Show HN: My porn startup - pyfap
Ever find good porn but can't get to it right away? What about something you really enjoyed, where do you save it? If you're like me, you don't want nsfw sites in your browsing history and especially not in your bookmarks. So I built http://xstashed.com/hn/ (clickable in comments) - a place to stash your nsfw links.<p>While it's a minimal viable product, I do have a basic roadmap that can be viewed here http://xstashed.com/todo/. I just wanted to get this in the hands of potential users to get feedback early on.<p>On the tech side of things I've built this thing nimble so that I can quickly shape the site from your feedback. For those who are interested in the technical site of xstashed, it's a custom Django (Python) application continuously deployed with Chef. MySQL for database, Celery for background task, and Redis for cache and Celery broker.
======
dmor
Email optional, nice detail.

Ugh, okay the problem using this isn't your fault - but (maybe unique problem
as a woman?) finding _good_ porn actually worth saving is a challenge. Would
be awesome if you had a StumbleUpon type feature for discovering existing
bookmarks in your system - at least for the user onboarding flow so I can test
it out faster (to see if the viewer on mobile is good etc).

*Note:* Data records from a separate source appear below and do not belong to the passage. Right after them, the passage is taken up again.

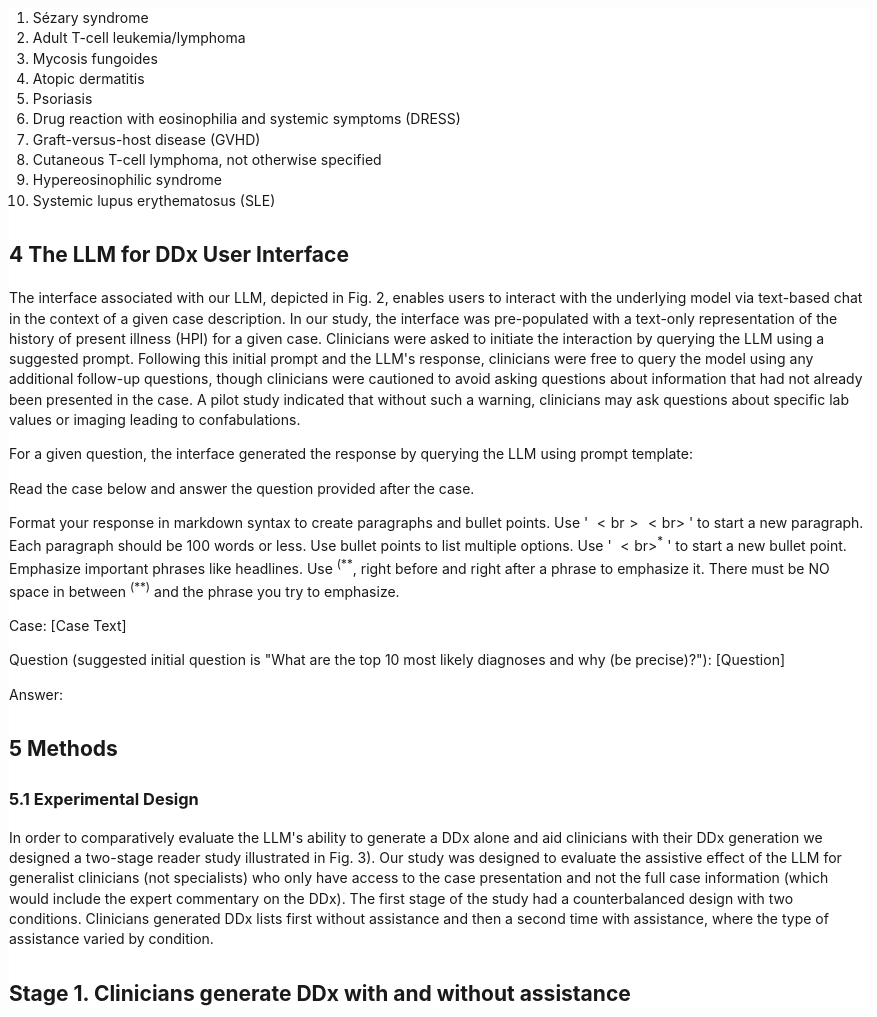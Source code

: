 1. Sézary syndrome
2. Adult T-cell leukemia/lymphoma
3. Mycosis fungoides
4. Atopic dermatitis
5. Psoriasis
6. Drug reaction with eosinophilia and systemic symptoms (DRESS)
7. Graft-versus-host disease (GVHD)
8. Cutaneous T-cell lymphoma, not otherwise specified
9. Hypereosinophilic syndrome
10. Systemic lupus erythematosus (SLE)

## 4 The LLM for DDx User Interface

The interface associated with our LLM, depicted in Fig. 2, enables users to interact with the underlying model via text-based chat in the context of a given case description. In our study, the interface was pre-populated with a text-only representation of the history of present illness (HPI) for a given case. Clinicians were asked to initiate the interaction by querying the LLM using a suggested prompt. Following this initial prompt and the LLM's response, clinicians were free to query the model using any additional follow-up questions, though clinicians were cautioned to avoid asking questions about information that had not already been presented in the case. A pilot study indicated that without such a warning, clinicians may ask questions about specific lab values or imaging leading to confabulations.

For a given question, the interface generated the response by querying the LLM using prompt template:

Read the case below and answer the question provided after the case.

Format your response in markdown syntax to create paragraphs and bullet points. Use ' $<\mathrm{br}><\mathrm{br}>$ ' to start a new paragraph. Each paragraph should be 100 words or less. Use bullet points to list multiple options. Use ' $<\mathrm{br}>^{*}$ ' to start a new bullet point. Emphasize important phrases like headlines. Use ${ }^{(* *}$, right before and right after a phrase to emphasize it. There must be NO space in between ${ }^{(* *)}$ and the phrase you try to emphasize.

Case: [Case Text]

Question (suggested initial question is "What are the top 10 most likely diagnoses and why (be precise)?"): [Question]

Answer:

## 5 Methods

### 5.1 Experimental Design

In order to comparatively evaluate the LLM's ability to generate a DDx alone and aid clinicians with their DDx generation we designed a two-stage reader study illustrated in Fig. 3). Our study was designed to evaluate the assistive effect of the LLM for generalist clinicians (not specialists) who only have access to the case presentation and not the full case information (which would include the expert commentary on the DDx). The first stage of the study had a counterbalanced design with two conditions. Clinicians generated DDx lists first without assistance and then a second time with assistance, where the type of assistance varied by condition.

## Stage 1. Clinicians generate DDx with and without assistance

I like the design, pink was a surprise (my immediate thought before loading
the page was that I would be harassing you for making too much of a "men only"
looking site. It's pretty neutral. Women who watch porn is a fascinating niche
btw, because for them it is aspirational and they often want to buy stuff to
recreate it. You could create tasteful native ads in your content to make
revenue. For guys it is (studies show) more transactional - just want to get
off.

I can't do refer.xxx right now, just too far out of our focus are, but that
might be a direction for you to go.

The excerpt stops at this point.